Korekta błędu jest możliwa nie później niż na miesiąc przed wykopaniem plonu. Pomiędzy rzędami należy wykopać rowki na głębokość 10-12 cm, następnie ogród podlać, ale należy położyć nacisk na wypełnienie tych rowków do góry - ułatwi to wnikanie wilgoci na wymaganą głębokość.
Wyrób sobie nawyk gromadzenia wody deszczowej i wykorzystywania jej do nawadniania. Jeśli dostępna jest tylko woda z kranu, należy ją pozostawić w pojemniku na co najmniej trzy dni. Woda ze studni wystarczy na jeden dzień, ale tylko jeśli w tym czasie zdąży się dobrze nagrzać do 18-210.

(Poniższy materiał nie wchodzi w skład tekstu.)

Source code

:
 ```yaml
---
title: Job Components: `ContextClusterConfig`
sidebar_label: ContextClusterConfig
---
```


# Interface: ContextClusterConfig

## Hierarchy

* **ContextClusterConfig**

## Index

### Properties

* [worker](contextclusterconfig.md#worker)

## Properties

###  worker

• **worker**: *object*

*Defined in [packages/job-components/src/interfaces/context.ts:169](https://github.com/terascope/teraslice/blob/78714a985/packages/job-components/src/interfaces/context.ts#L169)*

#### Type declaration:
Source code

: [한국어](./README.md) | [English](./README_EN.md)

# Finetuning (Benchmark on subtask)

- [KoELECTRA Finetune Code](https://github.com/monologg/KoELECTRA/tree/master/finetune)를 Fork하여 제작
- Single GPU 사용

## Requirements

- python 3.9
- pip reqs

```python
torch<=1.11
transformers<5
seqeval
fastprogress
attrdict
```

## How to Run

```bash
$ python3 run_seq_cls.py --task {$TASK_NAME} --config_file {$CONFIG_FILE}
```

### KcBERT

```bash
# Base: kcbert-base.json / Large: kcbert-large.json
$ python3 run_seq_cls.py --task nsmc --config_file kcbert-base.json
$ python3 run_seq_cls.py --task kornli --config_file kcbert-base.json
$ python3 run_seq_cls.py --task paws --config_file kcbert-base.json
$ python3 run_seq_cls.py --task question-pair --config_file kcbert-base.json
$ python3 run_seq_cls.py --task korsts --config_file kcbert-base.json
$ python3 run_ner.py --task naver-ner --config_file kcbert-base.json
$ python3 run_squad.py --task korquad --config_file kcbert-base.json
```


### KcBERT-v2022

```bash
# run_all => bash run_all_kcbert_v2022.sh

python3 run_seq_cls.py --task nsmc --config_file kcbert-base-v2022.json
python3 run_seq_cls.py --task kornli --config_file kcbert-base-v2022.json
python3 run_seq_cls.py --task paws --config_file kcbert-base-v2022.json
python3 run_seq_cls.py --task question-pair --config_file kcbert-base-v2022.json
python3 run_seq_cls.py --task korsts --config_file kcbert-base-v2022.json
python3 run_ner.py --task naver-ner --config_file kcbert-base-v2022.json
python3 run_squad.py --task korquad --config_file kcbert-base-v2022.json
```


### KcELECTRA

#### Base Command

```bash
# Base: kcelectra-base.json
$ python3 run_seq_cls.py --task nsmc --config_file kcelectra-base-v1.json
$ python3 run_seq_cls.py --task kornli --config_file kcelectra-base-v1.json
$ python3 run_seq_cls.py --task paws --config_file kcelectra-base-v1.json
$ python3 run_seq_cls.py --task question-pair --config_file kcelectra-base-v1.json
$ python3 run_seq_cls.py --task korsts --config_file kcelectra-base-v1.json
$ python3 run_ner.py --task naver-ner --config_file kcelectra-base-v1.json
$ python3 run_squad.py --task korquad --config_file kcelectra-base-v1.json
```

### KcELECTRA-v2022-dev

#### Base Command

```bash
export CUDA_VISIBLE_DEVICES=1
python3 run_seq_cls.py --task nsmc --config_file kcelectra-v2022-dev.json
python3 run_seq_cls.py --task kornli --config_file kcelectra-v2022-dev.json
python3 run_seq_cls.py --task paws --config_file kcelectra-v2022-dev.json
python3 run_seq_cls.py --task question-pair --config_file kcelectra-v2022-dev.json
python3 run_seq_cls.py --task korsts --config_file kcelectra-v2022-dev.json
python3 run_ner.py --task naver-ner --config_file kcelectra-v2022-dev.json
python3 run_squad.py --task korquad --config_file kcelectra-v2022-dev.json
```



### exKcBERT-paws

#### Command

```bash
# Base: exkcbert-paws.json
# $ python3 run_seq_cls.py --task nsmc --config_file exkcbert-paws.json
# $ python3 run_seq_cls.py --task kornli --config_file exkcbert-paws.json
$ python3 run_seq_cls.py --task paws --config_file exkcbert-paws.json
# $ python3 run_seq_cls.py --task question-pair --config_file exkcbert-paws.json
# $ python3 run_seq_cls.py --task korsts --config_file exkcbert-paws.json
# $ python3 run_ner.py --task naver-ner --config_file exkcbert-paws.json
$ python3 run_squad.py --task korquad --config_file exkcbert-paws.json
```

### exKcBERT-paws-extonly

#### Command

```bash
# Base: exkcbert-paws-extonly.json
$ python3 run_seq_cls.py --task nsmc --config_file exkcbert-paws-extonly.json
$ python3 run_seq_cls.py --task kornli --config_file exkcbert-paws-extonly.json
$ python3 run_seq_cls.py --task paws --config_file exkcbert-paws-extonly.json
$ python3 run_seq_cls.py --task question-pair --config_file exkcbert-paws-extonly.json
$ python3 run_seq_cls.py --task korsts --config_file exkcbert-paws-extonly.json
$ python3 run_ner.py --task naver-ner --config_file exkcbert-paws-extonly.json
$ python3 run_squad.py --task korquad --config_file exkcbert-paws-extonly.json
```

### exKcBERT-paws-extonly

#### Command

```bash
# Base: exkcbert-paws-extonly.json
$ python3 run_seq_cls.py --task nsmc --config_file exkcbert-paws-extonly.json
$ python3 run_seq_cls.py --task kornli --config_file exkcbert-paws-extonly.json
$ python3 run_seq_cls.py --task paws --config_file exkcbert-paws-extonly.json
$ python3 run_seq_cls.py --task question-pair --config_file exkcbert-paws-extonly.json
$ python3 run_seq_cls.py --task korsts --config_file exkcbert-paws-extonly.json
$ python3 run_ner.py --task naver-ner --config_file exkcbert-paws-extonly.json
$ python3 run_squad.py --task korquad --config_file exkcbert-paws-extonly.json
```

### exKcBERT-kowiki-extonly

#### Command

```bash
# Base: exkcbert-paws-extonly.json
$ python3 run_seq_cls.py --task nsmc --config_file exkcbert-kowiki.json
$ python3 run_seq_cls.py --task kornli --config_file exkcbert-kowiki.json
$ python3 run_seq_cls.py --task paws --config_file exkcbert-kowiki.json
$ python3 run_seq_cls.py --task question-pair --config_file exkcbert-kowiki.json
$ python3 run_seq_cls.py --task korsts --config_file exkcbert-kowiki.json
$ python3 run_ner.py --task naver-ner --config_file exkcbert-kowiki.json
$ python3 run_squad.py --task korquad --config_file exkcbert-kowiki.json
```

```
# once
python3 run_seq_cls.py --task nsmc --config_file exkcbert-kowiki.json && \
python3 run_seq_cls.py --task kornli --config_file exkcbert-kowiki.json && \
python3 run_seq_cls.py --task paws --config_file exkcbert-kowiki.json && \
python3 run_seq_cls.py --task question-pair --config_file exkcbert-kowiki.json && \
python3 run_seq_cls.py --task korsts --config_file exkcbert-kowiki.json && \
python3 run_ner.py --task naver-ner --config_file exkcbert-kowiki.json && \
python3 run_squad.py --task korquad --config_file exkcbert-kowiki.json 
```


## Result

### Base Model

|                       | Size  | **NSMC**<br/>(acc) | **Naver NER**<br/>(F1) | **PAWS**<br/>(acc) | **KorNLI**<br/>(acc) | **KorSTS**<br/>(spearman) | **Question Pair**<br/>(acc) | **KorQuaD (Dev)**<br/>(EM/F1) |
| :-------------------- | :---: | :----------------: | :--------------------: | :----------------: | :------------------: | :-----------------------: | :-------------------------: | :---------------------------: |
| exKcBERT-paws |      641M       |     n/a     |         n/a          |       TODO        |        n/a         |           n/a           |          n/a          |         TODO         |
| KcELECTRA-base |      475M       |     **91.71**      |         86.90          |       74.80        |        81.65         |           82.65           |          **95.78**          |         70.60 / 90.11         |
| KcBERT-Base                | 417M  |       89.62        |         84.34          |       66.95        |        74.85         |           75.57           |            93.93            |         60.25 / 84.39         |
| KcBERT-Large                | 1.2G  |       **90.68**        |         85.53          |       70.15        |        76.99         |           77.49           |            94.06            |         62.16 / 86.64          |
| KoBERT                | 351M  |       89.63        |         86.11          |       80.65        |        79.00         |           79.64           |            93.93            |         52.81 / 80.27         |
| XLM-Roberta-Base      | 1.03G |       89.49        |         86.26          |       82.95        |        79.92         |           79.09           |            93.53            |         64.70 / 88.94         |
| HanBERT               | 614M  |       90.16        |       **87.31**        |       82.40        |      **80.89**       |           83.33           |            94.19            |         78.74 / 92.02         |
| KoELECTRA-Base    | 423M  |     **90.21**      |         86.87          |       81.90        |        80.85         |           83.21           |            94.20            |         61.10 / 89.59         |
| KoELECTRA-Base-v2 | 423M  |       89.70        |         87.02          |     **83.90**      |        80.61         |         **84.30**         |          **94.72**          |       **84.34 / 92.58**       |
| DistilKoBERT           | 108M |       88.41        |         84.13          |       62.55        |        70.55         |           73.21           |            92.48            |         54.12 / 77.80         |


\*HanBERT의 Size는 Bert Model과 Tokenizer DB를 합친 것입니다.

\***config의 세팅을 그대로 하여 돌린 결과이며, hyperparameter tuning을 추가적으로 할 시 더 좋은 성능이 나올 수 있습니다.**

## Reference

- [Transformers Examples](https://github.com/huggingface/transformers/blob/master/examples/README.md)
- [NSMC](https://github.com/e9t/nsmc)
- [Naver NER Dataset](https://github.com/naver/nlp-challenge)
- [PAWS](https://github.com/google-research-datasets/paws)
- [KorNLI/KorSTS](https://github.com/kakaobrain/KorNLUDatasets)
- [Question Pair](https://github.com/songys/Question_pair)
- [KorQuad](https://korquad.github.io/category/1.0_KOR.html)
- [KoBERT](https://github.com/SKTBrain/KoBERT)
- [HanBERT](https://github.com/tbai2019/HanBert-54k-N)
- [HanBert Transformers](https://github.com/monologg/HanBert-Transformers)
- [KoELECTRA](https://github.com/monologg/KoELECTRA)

Nie bez powodu w artykule kilkakrotnie wspomniano o minimalnej liczbie niezbędnych podlewań, jednak wykonanie całej ilościowej liczby zabiegów nie jest tak ważne, jak prawidłowe zorganizowanie regularności, z jaką będą one wykonywane.Rośliny okopowe nie pękają i nie stracą smaku, jeśli zamiast 8 podlewań (oczywiście ciepłą, a nie lodowatą wodą) wykonasz 6, ale „kiepskie” czasy pauzy mogą całkowicie zrujnować zbiory i na próżno podejmować wszelkie wysiłki.